To further confirm the specificity of this phenotype and the genetic interaction with the CCM pathway, we injected a second MO (MO-2) against ccm2l in WT embryos and embryos generated by vtn/ccm2 intercrosses. We observed the same big heart phenotype in the injected WT embryos (Fig. S2 A and B). Moreover, MO-2 injection in vtn/ccm2 embryos (Fig. S2 C and D) again resulted in a decrease in survival rates, and embryos with the HF/axis phenotype. These experiments were performed with lower doses of the MO-2, because the higher doses produced toxicity and poor survival.

Fig. S2. — (A) Dose–response curve of *ccm2l* MO-2 injected into embryos from WT. ***P < 0.005, ANOVA. (B) Representative pictures of WT embryos (*Upper*) with and without *ccm2l* MO-2 (*Lower*). The arrow indicates big heart. (C and D) Injection of MO-2 in *vtn/ccm2* heterozygous crosses results in heart failure and severe tail/axis defects. Quantitation of phenotypes in C: WT, no phenotype; big heart; HF/axis, heart failure and axis/tail defects; dead, lack of survival. Representative images are shown in D. (E) Genotyping. Chromatograms representing sequence results from *vtn* heterozygous crosses injected with *ccm2l* MO-1 (*Upper*). *vtn* heterozygous embryos show a double peak (C and A, asterisks), inferring the presence of a *vtn* (A) and an ortholog WT (C) gene, whereas WT controls show a single peak (C). *vtn* homozygous embryos were not detected in the surviving embryos in this cross, which may reflect lower survival rates in this group after *ccm2l* MO injection (Fig. 2D). (F and G) Injections of a cardiac-specific MO (troponinT, *tnnt2*) in *vtn* mutants (F) and *ccm2l* MO-1 injections in silent heart mutant (G) did not phenocopy the *ccm2l* MO-1 axis defect results (ns, not significant, unpaired t test). Graphs represent data pooled from three independent experiments. The number of embryos scored is in parentheses. Error bars represent SEM. (H) Representative picture of *mekk3* mRNA-injected *vtn/ccm2* embryos showing more severe tail axis defects and cardiac failure.

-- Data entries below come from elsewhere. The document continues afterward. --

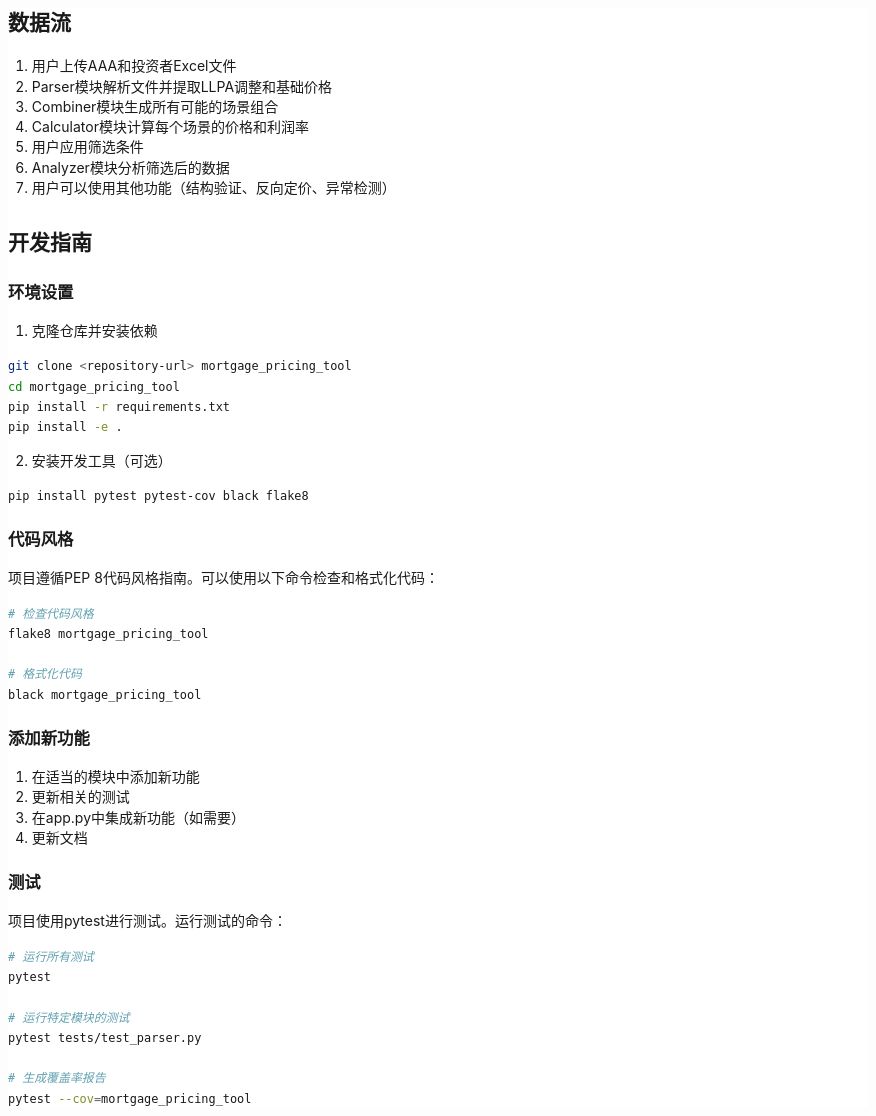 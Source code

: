 ## 数据流

1. 用户上传AAA和投资者Excel文件
2. Parser模块解析文件并提取LLPA调整和基础价格
3. Combiner模块生成所有可能的场景组合
4. Calculator模块计算每个场景的价格和利润率
5. 用户应用筛选条件
6. Analyzer模块分析筛选后的数据
7. 用户可以使用其他功能（结构验证、反向定价、异常检测）

## 开发指南

### 环境设置

1. 克隆仓库并安装依赖
```bash
git clone <repository-url> mortgage_pricing_tool
cd mortgage_pricing_tool
pip install -r requirements.txt
pip install -e .
```

2. 安装开发工具（可选）
```bash
pip install pytest pytest-cov black flake8
```

### 代码风格

项目遵循PEP 8代码风格指南。可以使用以下命令检查和格式化代码：

```bash
# 检查代码风格
flake8 mortgage_pricing_tool

# 格式化代码
black mortgage_pricing_tool
```

### 添加新功能

1. 在适当的模块中添加新功能
2. 更新相关的测试
3. 在app.py中集成新功能（如需要）
4. 更新文档

### 测试

项目使用pytest进行测试。运行测试的命令：

```bash
# 运行所有测试
pytest

# 运行特定模块的测试
pytest tests/test_parser.py

# 生成覆盖率报告
pytest --cov=mortgage_pricing_tool
```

Individual, differently classified zebrafish embryos from experiments were genotyped. The embryos with the axis defects correlated with embryos containing a mutant vtn allele in the presence of ccm2l MO, whereas no WT fish were detected in this group (Fig. S2E). Control injections using a cardiac-specific MO (troponinT; tnnt2) in vtn/ccm2 mutants and the injection of ccm2l MO-1 into the silent heart mutants (sih/tnnt2) resulted in the expected big heart and silent phenotype, respectively, but with no additional tail axis defects (Fig. S2 F and G). This indicates that the distorted axis/tail phenotype is specific to the ccm2l/ccm2 interaction, and that a defect in heart function is not responsible for the observed phenotype. These results suggest perturbed body axis patterning (27), a phenotype not previously reported in ccm mutant lines (11, 26, 28) or in WT fish injected with ccm2l MO alone (11).

Role for MEKK3 in a CCM Genetic Pathway in Zebrafish.

Our biochemical results prompted us to investigate the role of MEKK3 in the body axis phenotype observed in the vtn/ccm2l morphants. Overexpression of MEKK3 in the vtn/ccm2l morphants by injection of in vitro translated MEKK3 mRNA resulted in more severe tail axis defects and cardiac failure (Fig. S2H); however, MOs directed to mekk3 efficiently rescued the tail axis defect (Fig. 3F). Because rescue experiments usually require careful dosing of MOs, we chose to use the milder ccm2l MO 1 (MO-1) to rescue the CCM signaling loss-of-function–specific phenotypes. In this experiment, 33% of vtn/ccm2 embryos receiving only the ccm2l MO-1 showed a pronounced axis defect, compared with 19% receiving coinjection with the mekk3 MO (Fig. 3F). Thus, mekk3 knockdown decreased the severity of the axial phenotypes, indicating that ccm2 and ccm2l modulation of mekk3 activity may be an important regulator of body axis patterning. Ccm2 and Ccm2l play antagonistic functions in cardiovascular development in mice (10), whereas in zebrafish, ccm2l deficiency enhances ccm1 and ccm2 mutant phenotypes in heart development, as shown here by our experiments as well as in a previous study (11).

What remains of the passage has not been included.